Python: the Core Piece
tl;dr Use Python3 implementation from the official website
Thinking of Python interpreter as the core piece for applications development based on this language seems like an obvious question. But at this point, you may get stuck when looking for the best Python interpreter to use. Furthermore, you may have read about two different versions of the language, so choosing the correct version and interpreter is the first important decision to take.
Python, Anaconda, Jython, WinPython, IronPython... too many Snakes for a Single Cage
Due to the popularity of the language, there are lots of implementations of the language interpreter. Some of them are readily available to be installed on your computer, while some other are in early development phases and their installation is only recommended for their developers or brave programmers. The official Python wiki lists some of the available interpreters, pointing their specific features compared to other implementations. As we will see along this tutorial, the Python distribution available on the official website includes everything you need to start developing your Python programs without missing any of the features other implementations may give you.
Python2 or Python3? Which Version Should You Use?
Even though Python 3 was released ten years ago, the transition from previous Python 2 to the newest version has not been a piece of cake.
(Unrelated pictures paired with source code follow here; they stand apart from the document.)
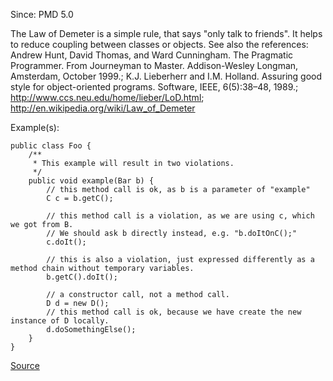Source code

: Since: PMD 5.0

The Law of Demeter is a simple rule, that says &quot;only talk to friends&quot;. It helps to reduce coupling between classes or objects. 
See also the references:
Andrew Hunt, David Thomas, and Ward Cunningham. The Pragmatic Programmer. From Journeyman to Master. Addison-Wesley Longman, Amsterdam, October 1999.;
K.J. Lieberherr and I.M. Holland. Assuring good style for object-oriented programs. Software, IEEE, 6(5):38–48, 1989.;
http://www.ccs.neu.edu/home/lieber/LoD.html;
http://en.wikipedia.org/wiki/Law_of_Demeter

Example(s):
```
public class Foo {
    /**
     * This example will result in two violations.
     */
    public void example(Bar b) {
        // this method call is ok, as b is a parameter of "example"
        C c = b.getC();
        
        // this method call is a violation, as we are using c, which we got from B.
        // We should ask b directly instead, e.g. "b.doItOnC();"
        c.doIt();
        
        // this is also a violation, just expressed differently as a method chain without temporary variables.
        b.getC().doIt();
        
        // a constructor call, not a method call.
        D d = new D();
        // this method call is ok, because we have create the new instance of D locally.
        d.doSomethingElse(); 
    }
}
```

[Source](https://pmd.github.io/pmd-5.5.4/pmd-java/rules/java/coupling.html#LawOfDemeter)

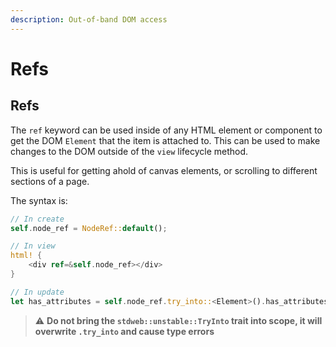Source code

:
 ```yaml
---
description: Out-of-band DOM access
---
```


# Refs

## Refs

The `ref` keyword can be used inside of any HTML element or component to get the DOM `Element` that the item is attached to. This can be used to make changes to the DOM outside of the `view` lifecycle method.

This is useful for getting ahold of canvas elements, or scrolling to different sections of a page.

The syntax is:

```rust
// In create
self.node_ref = NodeRef::default();

// In view
html! {
    <div ref=&self.node_ref></div>
}

// In update
let has_attributes = self.node_ref.try_into::<Element>().has_attributes();
```

> ⚠️ **Do not bring the `stdweb::unstable::TryInto` trait into scope, it will overwrite `.try_into` and cause type errors**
One of the main reasons for this low-adoption rate was the syntax differences that made the already existing libraries not to be available for the latest version. As you may notice while developing Python software, the availability of libraries for all kind of purposes is one of the key strengths for this language. Along this period, a set of tools and libraries such as 2to3 or six were created for narrowing the gap for already existing pieces of software, easing their migration to the latest version. By the time this tutorial is written, the vast majority of libraries is readily available for Python 3 flavored software, so the decision of which version to use at this point is quite straightforward: Python 3. Furthermore, by 2020 Python 2 lifecycle will come to its end. There are even some people planning a Celebration of Life party at PyCon 2020 event, so do not hesitate to join them to thank Python2 what it did for you and your software!
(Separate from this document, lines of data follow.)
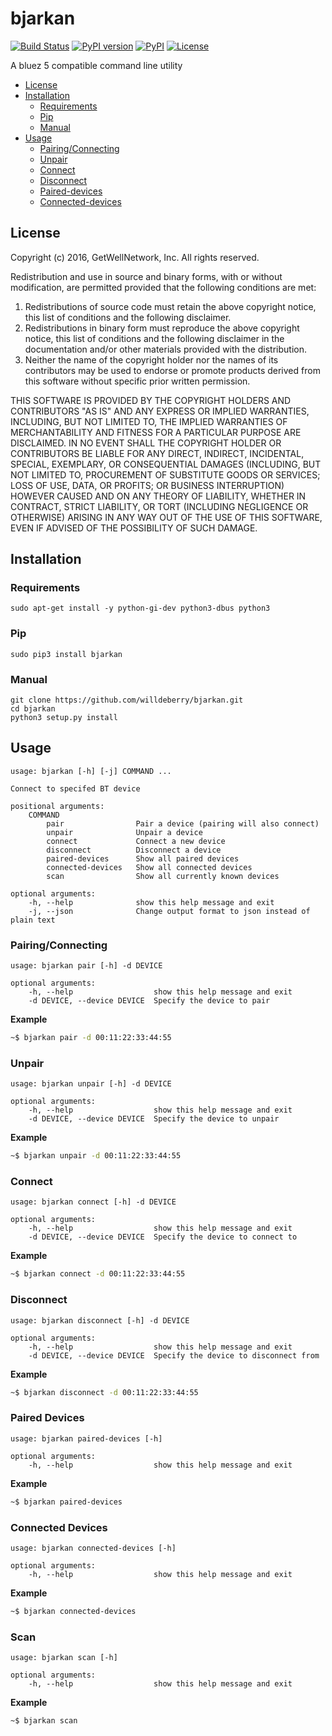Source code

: # bjarkan

[![Build Status](https://travis-ci.org/willdeberry/bjarkan.svg?branch=master)](https://travis-ci.org/willdeberry/bjarkan)
[![PyPI version](https://badge.fury.io/py/bjarkan.svg)](https://badge.fury.io/py/bjarkan)
[![PyPI](https://img.shields.io/pypi/pyversions/bjarkan.svg)](https://pypi.python.org/pypi/bjarkan)
[![License](http://img.shields.io/:license-bsd-blue.svg)](https://github.com/willdeberry/bjarkan/blob/master/LICENSE)

A bluez 5 compatible command line utility

* [License](#license)
* [Installation](#installation)
	* [Requirements](#requirements)
	* [Pip](#pip)
	* [Manual](#manual)
* [Usage](#usage)
	* [Pairing/Connecting](#pairingconnecting)
	* [Unpair](#unpair)
	* [Connect](#connect)
	* [Disconnect](#disconnect)
	* [Paired-devices](#paired-devices)
	* [Connected-devices](#connected-devices)

## License
Copyright (c) 2016, GetWellNetwork, Inc.
All rights reserved.

Redistribution and use in source and binary forms, with or without modification, are permitted provided that the following conditions are met:

1. Redistributions of source code must retain the above copyright notice, this list of conditions and the following disclaimer.
2. Redistributions in binary form must reproduce the above copyright notice, this list of conditions and the following disclaimer in the documentation and/or other materials provided with the distribution.
3. Neither the name of the copyright holder nor the names of its contributors may be used to endorse or promote products derived from this software without specific prior written permission.

THIS SOFTWARE IS PROVIDED BY THE COPYRIGHT HOLDERS AND CONTRIBUTORS "AS IS" AND ANY EXPRESS OR IMPLIED WARRANTIES, INCLUDING, BUT NOT LIMITED TO, THE IMPLIED WARRANTIES OF MERCHANTABILITY AND FITNESS FOR A PARTICULAR PURPOSE ARE DISCLAIMED. IN NO EVENT SHALL THE COPYRIGHT HOLDER OR CONTRIBUTORS BE LIABLE FOR ANY DIRECT, INDIRECT, INCIDENTAL, SPECIAL, EXEMPLARY, OR CONSEQUENTIAL DAMAGES (INCLUDING, BUT NOT LIMITED TO, PROCUREMENT OF SUBSTITUTE GOODS OR SERVICES; LOSS OF USE, DATA, OR PROFITS; OR BUSINESS INTERRUPTION) HOWEVER CAUSED AND ON ANY THEORY OF LIABILITY, WHETHER IN CONTRACT, STRICT LIABILITY, OR TORT (INCLUDING NEGLIGENCE OR OTHERWISE) ARISING IN ANY WAY OUT OF THE USE OF THIS SOFTWARE, EVEN IF ADVISED OF THE POSSIBILITY OF SUCH DAMAGE.

## Installation

### Requirements
```
sudo apt-get install -y python-gi-dev python3-dbus python3
```

### Pip
```
sudo pip3 install bjarkan
```

### Manual
```
git clone https://github.com/willdeberry/bjarkan.git
cd bjarkan
python3 setup.py install
```

## Usage
```
usage: bjarkan [-h] [-j] COMMAND ...

Connect to specifed BT device

positional arguments:
	COMMAND
		pair				Pair a device (pairing will also connect)
		unpair				Unpair a device
		connect				Connect a new device
		disconnect			Disconnect a device
		paired-devices		Show all paired devices
		connected-devices	Show all connected devices
		scan				Show all currently known devices

optional arguments:
	-h, --help				show this help message and exit
	-j, --json				Change output format to json instead of plain text
```

### Pairing/Connecting
```
usage: bjarkan pair [-h] -d DEVICE

optional arguments:
	-h, --help					show this help message and exit
	-d DEVICE, --device DEVICE	Specify the device to pair
```

**Example**
```bash
~$ bjarkan pair -d 00:11:22:33:44:55
```

### Unpair
```
usage: bjarkan unpair [-h] -d DEVICE

optional arguments:
	-h, --help					show this help message and exit
	-d DEVICE, --device DEVICE	Specify the device to unpair
```

**Example**
```bash
~$ bjarkan unpair -d 00:11:22:33:44:55
```

### Connect
```
usage: bjarkan connect [-h] -d DEVICE

optional arguments:
	-h, --help					show this help message and exit
	-d DEVICE, --device DEVICE	Specify the device to connect to
```

**Example**
```bash
~$ bjarkan connect -d 00:11:22:33:44:55
```

### Disconnect
```
usage: bjarkan disconnect [-h] -d DEVICE

optional arguments:
	-h, --help					show this help message and exit
	-d DEVICE, --device DEVICE	Specify the device to disconnect from
```

**Example**
```bash
~$ bjarkan disconnect -d 00:11:22:33:44:55
```

### Paired Devices
```
usage: bjarkan paired-devices [-h]

optional arguments:
	-h, --help					show this help message and exit
```

**Example**
```bash
~$ bjarkan paired-devices
```

### Connected Devices
```
usage: bjarkan connected-devices [-h]

optional arguments:
	-h, --help					show this help message and exit
```

**Example**
```bash
~$ bjarkan connected-devices
```

### Scan
```
usage: bjarkan scan [-h]

optional arguments:
	-h, --help					show this help message and exit
```

**Example**
```bash
~$ bjarkan scan
```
Installing Python on your Computer
Python interpreter is widely available for most operating systems, and even some of the provide packages that ease its installation. For Ubuntu, Python2 and Python3 are even included by default on desktop environments simultaneously. Just consider changing the python alias which still applies for Python version 2 instead of 3, or defining an alias in your ~/.bashrc file in case you find it useful. As mentioned above, it is expected that in the following years there will be only one Python version installed. My recommendation at this point is to install the most recent version of Python. If you already have Python3 installed on your computer, check its version is higher than 3.5. In case you have an older version installed, you are encouraged to upgrade it and enjoy the latest features of the language.
$ python --version
Python 3.5.2
For Windows system owners, installing Python interpreter is also quite simple. The official downloads page provides an installer that helps you in setting up the interpreter with just a few clicks.
Managing Project Dependencies with pip
For basic development, having the Python interpreter installed is everything you need to start coding. Python software bundle comes with the interpreter, plus some facilities aimed at easing the application management. One of these tools is called pip, and its purpose is to help you install third-party libraries stored in PyPI (Python Package Index) or other public or private repositories.
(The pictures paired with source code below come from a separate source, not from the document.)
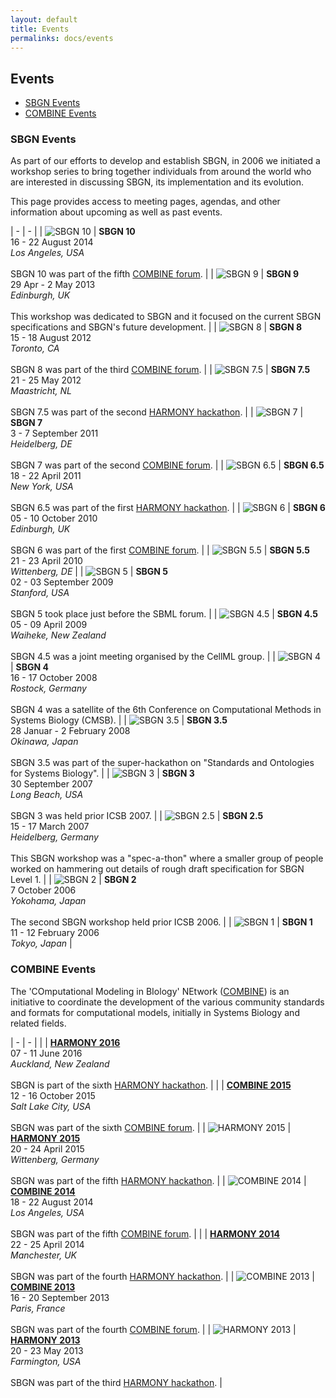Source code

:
 ```yaml
---
layout: default
title: Events
permalinks: docs/events
---
```


## Events

*  [SBGN Events](#sbgn-events)
*  [COMBINE Events](#combine-events)

### SBGN Events

As part of our efforts to develop and establish SBGN, in 2006 we initiated a workshop series to bring together individuals from around the world who are interested in discussing SBGN, its implementation and its evolution.

This page provides access to meeting pages, agendas, and other information about upcoming as well as past events.

| - | - |
| ![SBGN 10](../images/events/SBGN10-100x100.jpg) | **SBGN 10**<br>16 - 22 August 2014<br>*Los Angeles, USA*<br><br>SBGN 10 was part of the fifth [COMBINE forum](http://co.mbine.org/events/COMBINE_2014). |
| ![SBGN 9](../images/events/SBGN9-100x100.png) | **SBGN 9**<br>29 Apr - 2 May 2013<br>*Edinburgh, UK*<br><br>This workshop was dedicated to SBGN and it focused on the current SBGN specifications and SBGN's future development. |
| ![SBGN 8](../images/events/SBGN8-100x100.jpg) | **SBGN 8**<br>15 - 18 August 2012<br>*Toronto, CA*<br><br>SBGN 8 was part of the third [COMBINE forum](http://co.mbine.org/events/COMBINE_2012). |
| ![SBGN 7.5](../images/events/SBGN7.5-100x100.jpg) | **SBGN 7.5**<br>21 - 25 May 2012<br>*Maastricht, NL*<br><br>SBGN 7.5 was part of the second [HARMONY hackathon](http://co.mbine.org/events/HARMONY_2012). |
| ![SBGN 7](../images/events/SBGN7-100x100.jpg) | **SBGN 7**<br>3 - 7 September 2011<br>*Heidelberg, DE*<br><br>SBGN 7 was part of the second [COMBINE forum](http://co.mbine.org/events/COMBINE_2011). |
| ![SBGN 6.5](../images/events/SBGN6.5-100x100.jpg) | **SBGN 6.5**<br>18 - 22 April 2011<br>*New York, USA*<br><br>SBGN 6.5 was part of the first [HARMONY hackathon](http://co.mbine.org/events/HARMONY_2011). |
| ![SBGN 6](../images/events/SBGN6-100x100.jpg) | **SBGN 6**<br>05 - 10 October 2010<br>*Edinburgh, UK*<br><br>SBGN 6 was part of the first [COMBINE forum](http://co.mbine.org/events/COMBINE_2010). |
| ![SBGN 5.5](../images/events/SBGN5.5-100x100.jpg) | **SBGN 5.5**<br>21 - 23 April 2010<br>*Wittenberg, DE* |
| ![SBGN 5](../images/events/SBGN5-100x100.jpg) | **SBGN 5**<br>02 - 03 September 2009<br>*Stanford, USA*<br><br>SBGN 5 took place just before the SBML forum. |
| ![SBGN 4.5](../images/events/SBGN4.5-100x100.jpg) | **SBGN 4.5**<br>05 - 09 April 2009<br>*Waiheke, New Zealand*<br><br>SBGN 4.5 was a joint meeting organised by the CellML group. |
| ![SBGN 4](../images/events/SBGN4-100x100.jpg) | **SBGN 4**<br>16 - 17 October 2008<br>*Rostock, Germany*<br><br>SBGN 4 was a satellite of the 6th Conference on Computational Methods in Systems Biology (CMSB). |
| ![SBGN 3.5](../images/events/SBGN3.5-100x100.jpg) | **SBGN 3.5**<br>28 Januar - 2 February 2008<br>*Okinawa, Japan*<br><br>SBGN 3.5 was part of the super-hackathon on "Standards and Ontologies for Systems Biology". |
| ![SBGN 3](../images/events/SBGN3-100x100.jpg) | **SBGN 3**<br>30 September 2007<br>*Long Beach, USA*<br><br>SBGN 3 was held prior ICSB 2007. |
| ![SBGN 2.5](../images/events/SBGN2.5-100x100.jpg) | **SBGN 2.5**<br>15 - 17 March 2007<br>*Heidelberg, Germany*<br><br>This SBGN workshop was a "spec-a-thon" where a smaller group of people worked on hammering out details of rough draft specification for SBGN Level 1. |
| ![SBGN 2](../images/events/SBGN2-100x100.jpg) | **SBGN 2**<br>7 October 2006<br>*Yokohama, Japan*<br><br>The second SBGN workshop held prior ICSB 2006. |
| ![SBGN 1](../images/events/SBGN1-100x100.jpg) | **SBGN 1**<br>11 - 12 February 2006<br>*Tokyo, Japan* |


### COMBINE Events

The 'COmputational Modeling in BIology' NEtwork ([COMBINE](http://co.mbine.org/)) is an initiative to coordinate the development of the various community standards and formats for computational models, initially in Systems Biology and related fields.

| - | - |
| | [**HARMONY 2016**](http://co.mbine.org/events/HARMONY_2016)<br>07 - 11 June 2016<br>*Auckland, New Zealand*<br><br>SBGN is part of the sixth [HARMONY hackathon](http://co.mbine.org/events/HARMONY_2016). |
| | [**COMBINE 2015**](http://co.mbine.org/events/COMBINE_2015)<br>12 - 16 October 2015<br>*Salt Lake City, USA*<br><br>SBGN was part of the sixth [COMBINE forum](http://co.mbine.org/events/COMBINE_2015). |
| ![HARMONY 2015](../images/events/HARMONY2015-100x100.jpg) | [**HARMONY 2015**](http://co.mbine.org/events/HARMONY_2015)<br>20 - 24 April 2015<br>*Wittenberg, Germany*<br><br>SBGN was part of the fifth [HARMONY hackathon](http://co.mbine.org/events/HARMONY_2015). |
| ![COMBINE 2014](../images/events/COMBINE2014-100x100.jpg) | [**COMBINE 2014**](http://co.mbine.org/events/COMBINE_2014)<br>18 - 22 August 2014<br>*Los Angeles, USA*<br><br>SBGN was part of the fifth [COMBINE forum](http://co.mbine.org/events/COMBINE_2014). |
| | [**HARMONY 2014**](http://co.mbine.org/events/HARMONY_2014)<br>22 - 25 April 2014<br>*Manchester, UK*<br><br>SBGN was part of the fourth [HARMONY hackathon](http://co.mbine.org/events/HARMONY_2014). |
| ![COMBINE 2013](../images/events/COMBINE2013-100x100.jpg) | [**COMBINE 2013**](http://co.mbine.org/events/COMBINE_2013)<br>16 - 20 September 2013<br>*Paris, France*<br><br>SBGN was part of the fourth [COMBINE forum](http://co.mbine.org/events/COMBINE_2013). |
| ![HARMONY 2013](../images/events/HARMONY2013-100x100.jpg) | [**HARMONY 2013**](http://co.mbine.org/events/HARMONY_2013)<br>20 - 23 May 2013<br>*Farmington, USA*<br><br>SBGN was part of the third [HARMONY hackathon](http://co.mbine.org/events/HARMONY_2013). |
Our First Python Project: Jupyter Notebooks
Let's think of our first Data science project: A Jupyter notebook that will wrangle some data and present some stunning visualizations. The first library that will be required in order to work with notebooks will be Jupyter. Installing Jupyter on your computer is as simple as follows:
$ pip install --user jupyter
Notice that the --user option will install the library only for the user that executes it. System-wide installation can be done by removing this option but may require to be a privileged user to complete the installation. Apart from installing, pip command allows you to download libraries, query for the current configuration, upgrading, and uninstalling a library in case it is not needed anymore. The following table list some of the commands that will be useful for managing your application needs:
Command | Description |
---|---|
pip install <package> |
Install a package |
pip install --user <package> |
Install a package for a single user |
pip install --upgrade <package> |
Update a package |
pip uninstall <package> |
Uninstall a package |
pip download <package> |
Download a package |
pip freeze |
List installed packages |
pip install -r requirements.txt |
Install packages listed in the given requirements.txt file |
pip show <package> |
Shows information about the package |
We will come up again with the commands listed above in order to manage project dependencies. By now, keep the idea of pip as the dependencies manager for your application. Last but not least, it is important to know that the pip command installs not only the requested libraries but also their dependencies, so there is no need of dealing with complex installation procedures. pip install is the way to go!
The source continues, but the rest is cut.